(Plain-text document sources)
——

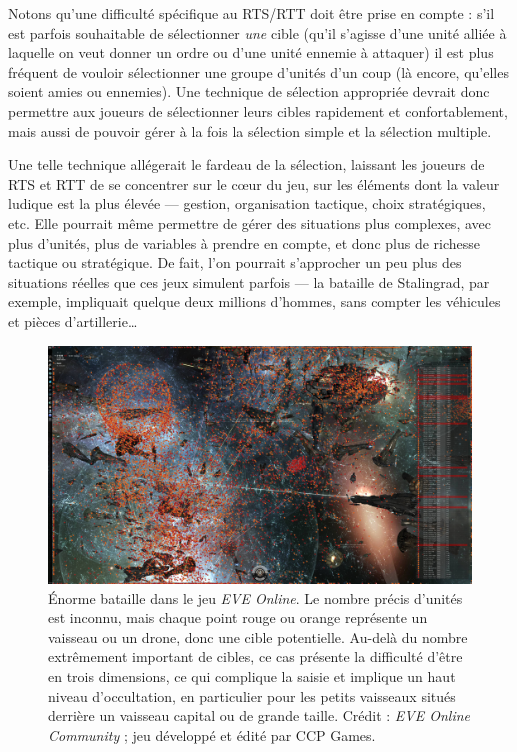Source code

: 	Notons qu'une difficulté spécifique au RTS/RTT doit être prise en compte : s'il est parfois souhaitable de sélectionner \emph{une} cible (qu'il s'agisse d'une unité alliée à laquelle on veut donner un ordre ou d'une unité ennemie à attaquer) il est plus fréquent de vouloir sélectionner une groupe d'unités d'un coup (là encore, qu'elles soient amies ou ennemies). Une technique de sélection appropriée devrait donc permettre aux joueurs de sélectionner leurs cibles rapidement et confortablement, mais aussi de pouvoir gérer à la fois la sélection simple et la sélection multiple.
	
	Une telle technique allégerait le fardeau de la sélection, laissant les joueurs de RTS et RTT de se concentrer sur le cœur du jeu, sur les éléments dont la valeur ludique est la plus élevée --- gestion, organisation tactique, choix stratégiques, etc. Elle pourrait même permettre de gérer des situations plus complexes, avec plus d'unités, plus de variables à prendre en compte, et donc plus de richesse tactique ou stratégique. De fait, l'on pourrait s'approcher un peu plus des situations réelles que ces jeux simulent parfois --- la bataille de Stalingrad, par exemple, impliquait quelque deux millions d'hommes, sans compter les véhicules et pièces d'artillerie\ldots{}
	
	\begin{figure}[H]
		\centering
		\includegraphics[width=\textwidth]{figures/ch1/eveonline}
		\caption[Énorme bataille dans le jeu \emph{EVE Online}.]{Énorme bataille dans le jeu \emph{EVE Online}. Le nombre précis d'unités est inconnu, mais chaque point rouge ou orange représente un vaisseau ou un drone, donc une cible potentielle. Au-delà du nombre extrêmement important de cibles, ce cas présente la difficulté d'être en trois dimensions, ce qui complique la saisie et implique un haut niveau d'occultation, en particulier pour les petits vaisseaux situés derrière un vaisseau capital ou de grande taille. Crédit : \emph{EVE Online Community} ; jeu développé et édité par CCP Games.}
		\label{fig:eveonline}
	\end{figure}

——

→ EXERCISE OBJECTIVE
Quote every record above exactly, leaving out the pictures.

→ RESULT OF THE TASK
Source code

: 	Notons qu'une difficulté spécifique au RTS/RTT doit être prise en compte : s'il est parfois souhaitable de sélectionner \emph{une} cible (qu'il s'agisse d'une unité alliée à laquelle on veut donner un ordre ou d'une unité ennemie à attaquer) il est plus fréquent de vouloir sélectionner une groupe d'unités d'un coup (là encore, qu'elles soient amies ou ennemies). Une technique de sélection appropriée devrait donc permettre aux joueurs de sélectionner leurs cibles rapidement et confortablement, mais aussi de pouvoir gérer à la fois la sélection simple et la sélection multiple.
	
	Une telle technique allégerait le fardeau de la sélection, laissant les joueurs de RTS et RTT de se concentrer sur le cœur du jeu, sur les éléments dont la valeur ludique est la plus élevée --- gestion, organisation tactique, choix stratégiques, etc. Elle pourrait même permettre de gérer des situations plus complexes, avec plus d'unités, plus de variables à prendre en compte, et donc plus de richesse tactique ou stratégique. De fait, l'on pourrait s'approcher un peu plus des situations réelles que ces jeux simulent parfois --- la bataille de Stalingrad, par exemple, impliquait quelque deux millions d'hommes, sans compter les véhicules et pièces d'artillerie\ldots{}
	
	\begin{figure}[H]
		\centering
		\includegraphics[width=\textwidth]{figures/ch1/eveonline}
		\caption[Énorme bataille dans le jeu \emph{EVE Online}.]{Énorme bataille dans le jeu \emph{EVE Online}. Le nombre précis d'unités est inconnu, mais chaque point rouge ou orange représente un vaisseau ou un drone, donc une cible potentielle. Au-delà du nombre extrêmement important de cibles, ce cas présente la difficulté d'être en trois dimensions, ce qui complique la saisie et implique un haut niveau d'occultation, en particulier pour les petits vaisseaux situés derrière un vaisseau capital ou de grande taille. Crédit : \emph{EVE Online Community} ; jeu développé et édité par CCP Games.}
		\label{fig:eveonline}
	\end{figure}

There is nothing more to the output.